Сури, присутствовавший при переговорах, улыбался, но не произнес ни слова. Торг — дело святое, никто не вправе ему мешать. Но потом он заметил немного пренебрежительно: «Нигерийский-то кинжал здешний». В этом я и сам не сомневался ни на миг.

Сури только семнадцать лет. Он рос в бедной семье, не мог поэтому посещать школу и почти не говорит по-английски. Его кулинарное искусство тоже основывается скорее на счастливых случайностях, чем на умении. Но располагающая к себе внешность молодого локо и неизменно приветливое выражение лица восполняют все пробелы его образования. Мне же больше всего нравится, с каким старанием Сури выполняет порученную ему работу. Мы очень быстро стали друзьями, и я не раз получал от Сури дельные советы.

По предложению Сэма Джонсона я решил на некоторое время расположиться лагерем в Теко, а уже отсюда предпринимать поездки на внутреннее плато, в Тонколили, Коно, Бомбали и Коинадугу. К этому меня побудили два обстоятельства: по отношению к этим местностям Теко занимал центральное положение; лесничий Северной провинции африканец Т. К. Джон был другом Сэма Джонсона. Сэм давно говорил ему обо мне, и на следующий день после моего приезда Т. К. Джон в сопровождении своей жены, трех сыновей и дочери приехал в Теко. Его визит был для меня очень важен: Т. К. Джон, лесничий всей Северной провинции, конечно, как никто знал состояние фауны в своем зеленом «царстве». Этот высокий, стройный человек интеллигентной внешности производил впечатление серьезного, большого, немного неуклюжего мальчика. В его лице я быстро обрел союзника, так как Джон обладал удивительной способностью воодушевляться. Три часа подряд мы говорили только о слонах, бегемотах, шимпанзе и попугаях, пока несколько полноватая м-с Джон не взбунтовалась и не потребовала переменить тему. Мы немедленно повиновались, но Джон успел мне шепнуть, что предоставит для моих зоологических экскурсий опытного проводника. В этот вечер я был самым счастливым человеком в Теко и, сидя в кругу африканских друзей на террасе перед домом Сэма, особенно наслаждался прелестью тропической ночи.

Пестрое содружество пернатых уже прекратило свой вечерний концерт, его сменило однообразное пиликанье цикад.
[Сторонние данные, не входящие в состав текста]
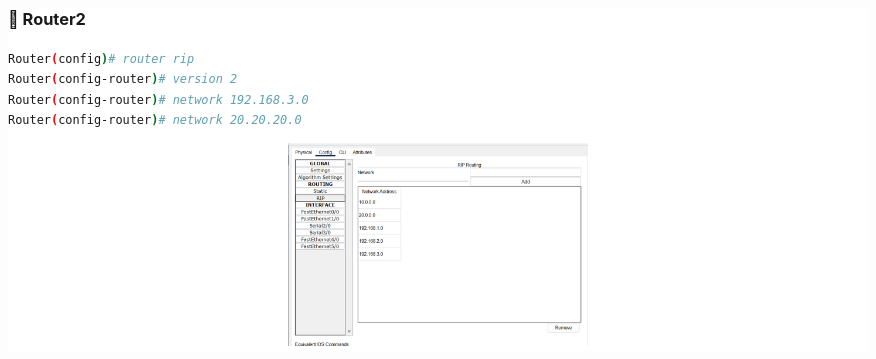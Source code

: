 ### 🔹 Router2
```bash
Router(config)# router rip
Router(config-router)# version 2
Router(config-router)# network 192.168.3.0
Router(config-router)# network 20.20.20.0
```
<p align="center">
  <img src="Gambar/Gambar18.png" alt="Gambar 12. Konfigurasi RIP Router0 " width="300"/>
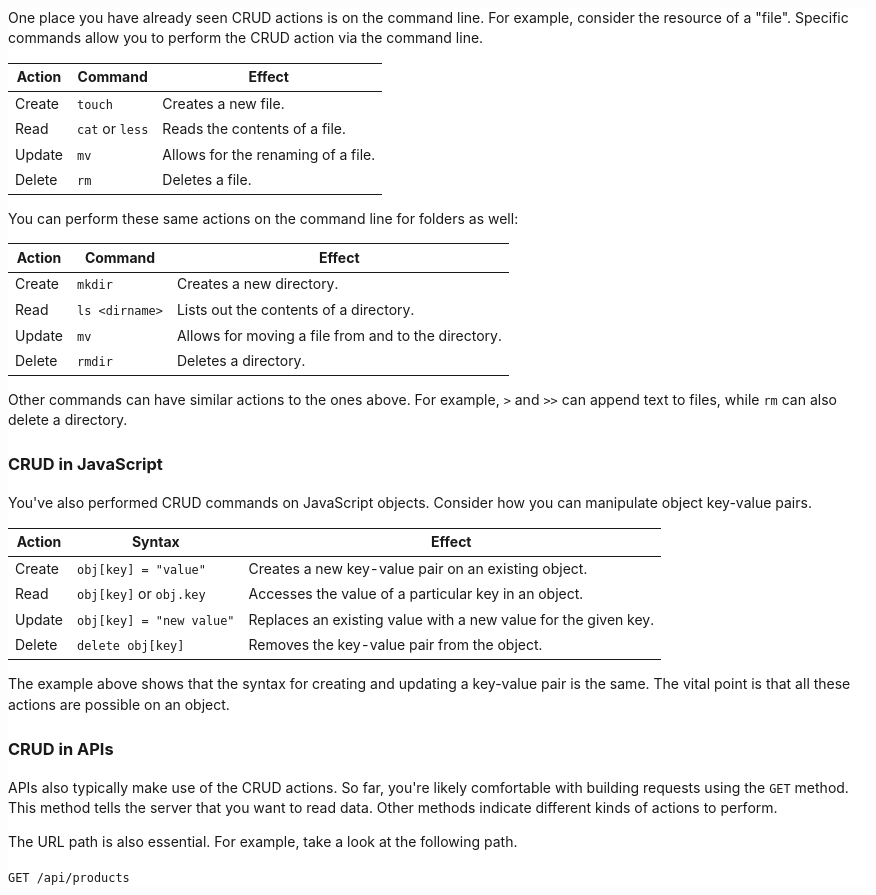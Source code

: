 One place you have already seen CRUD actions is on the command line. For example, consider the resource of a "file". Specific commands allow you to perform the CRUD action via the command line.

| Action | Command         | Effect                             |
| ------ | --------------- | ---------------------------------- |
| Create | `touch`         | Creates a new file.                |
| Read   | `cat` or `less` | Reads the contents of a file.      |
| Update | `mv`            | Allows for the renaming of a file. |
| Delete | `rm`            | Deletes a file.                    |

You can perform these same actions on the command line for folders as well:

| Action | Command        | Effect                                              |
| ------ | -------------- | --------------------------------------------------- |
| Create | `mkdir`        | Creates a new directory.                            |
| Read   | `ls <dirname>` | Lists out the contents of a directory.              |
| Update | `mv`           | Allows for moving a file from and to the directory. |
| Delete | `rmdir`        | Deletes a directory.                                |

Other commands can have similar actions to the ones above. For example, `>` and `>>` can append text to files, while `rm` can also delete a directory.

### CRUD in JavaScript

You've also performed CRUD commands on JavaScript objects. Consider how you can manipulate object key-value pairs.

| Action | Syntax                   | Effect                                                         |
| ------ | ------------------------ | -------------------------------------------------------------- |
| Create | `obj[key] = "value"`     | Creates a new key-value pair on an existing object.            |
| Read   | `obj[key]` or `obj.key`  | Accesses the value of a particular key in an object.           |
| Update | `obj[key] = "new value"` | Replaces an existing value with a new value for the given key. |
| Delete | `delete obj[key]`        | Removes the key-value pair from the object.                    |

The example above shows that the syntax for creating and updating a key-value pair is the same. The vital point is that all these actions are possible on an object.

### CRUD in APIs

APIs also typically make use of the CRUD actions. So far, you're likely comfortable with building requests using the `GET` method. This method tells the server that you want to read data. Other methods indicate different kinds of actions to perform.

The URL path is also essential. For example, take a look at the following path.

```
GET /api/products
```
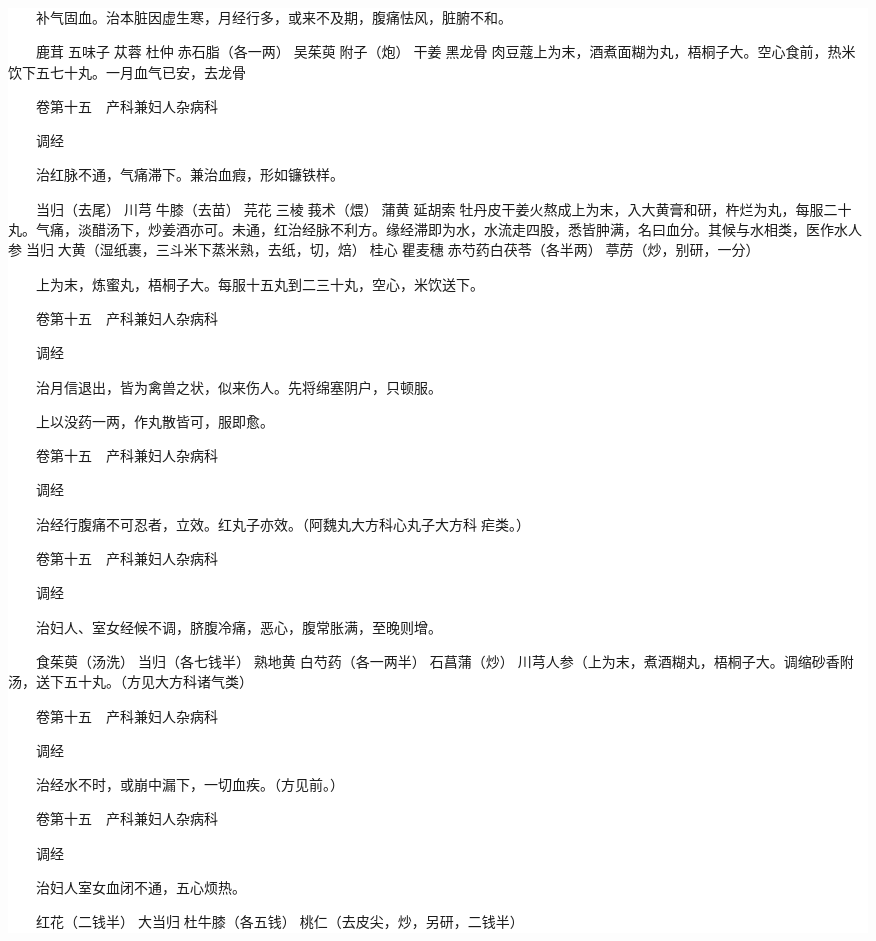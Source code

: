 　　补气固血。治本脏因虚生寒，月经行多，或来不及期，腹痛怯风，脏腑不和。

　　鹿茸 五味子 苁蓉 杜仲 赤石脂（各一两） 吴茱萸 附子（炮） 干姜 黑龙骨 肉豆蔻上为末，酒煮面糊为丸，梧桐子大。空心食前，热米饮下五七十丸。一月血气已安，去龙骨

　　卷第十五　产科兼妇人杂病科

　　调经

　　治红脉不通，气痛滞下。兼治血瘕，形如镰铁样。

　　当归（去尾） 川芎 牛膝（去苗） 芫花 三棱 莪术（煨） 蒲黄 延胡索 牡丹皮干姜火熬成上为末，入大黄膏和研，杵烂为丸，每服二十丸。气痛，淡醋汤下，炒姜酒亦可。未通，红治经脉不利方。缘经滞即为水，水流走四股，悉皆肿满，名曰血分。其候与水相类，医作水人参 当归 大黄（湿纸裹，三斗米下蒸米熟，去纸，切，焙） 桂心 瞿麦穗 赤芍药白茯苓（各半两） 葶苈（炒，别研，一分）

　　上为末，炼蜜丸，梧桐子大。每服十五丸到二三十丸，空心，米饮送下。

　　卷第十五　产科兼妇人杂病科

　　调经

　　治月信退出，皆为禽兽之状，似来伤人。先将绵塞阴户，只顿服。

　　上以没药一两，作丸散皆可，服即愈。

　　卷第十五　产科兼妇人杂病科

　　调经

　　治经行腹痛不可忍者，立效。红丸子亦效。（阿魏丸大方科心丸子大方科 疟类。）

　　卷第十五　产科兼妇人杂病科

　　调经

　　治妇人、室女经候不调，脐腹冷痛，恶心，腹常胀满，至晚则增。

　　食茱萸（汤洗） 当归（各七钱半） 熟地黄 白芍药（各一两半） 石菖蒲（炒） 川芎人参（上为末，煮酒糊丸，梧桐子大。调缩砂香附汤，送下五十丸。（方见大方科诸气类）

　　卷第十五　产科兼妇人杂病科

　　调经

　　治经水不时，或崩中漏下，一切血疾。（方见前。）

　　卷第十五　产科兼妇人杂病科

　　调经

　　治妇人室女血闭不通，五心烦热。

　　红花（二钱半） 大当归 杜牛膝（各五钱） 桃仁（去皮尖，炒，另研，二钱半）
На свет лампы прилетали с громким щебетанием изящные птички, они, подобно летучим мышам, делали над нашими головами несколько зигзагов и молниеносно исчезали снова в ночной темноте. Рассмотреть их было невозможно, но мне сказали, что это нектарницы. Нашу лампу постепенно облепили мириады насекомых — от маленьких москитов, издававших раздражающее жужжание, до больших жуков-«гудельщиков». Сэм Джонсон поставил под лампу миску с водой, и через несколько минут в ней уже плавали трупики многих из этих назойливых существ. Остальные самоубийцы, покончившие жизнь на горячей лампе, сотнями валялись на полу террасы. Вдруг из темноты выпрыгнула большая коричневая лягушка и осторожно приблизилась к месту «побоища». Она быстро высовывала язык и слизывала нм еще трепетавших насекомых. С явным наслаждением она поглощала одну порцию за другой, нисколько не смущаясь нашим присутствием. С час она охотилась на этих богатых угодьях, после чего, наевшись, удалилась.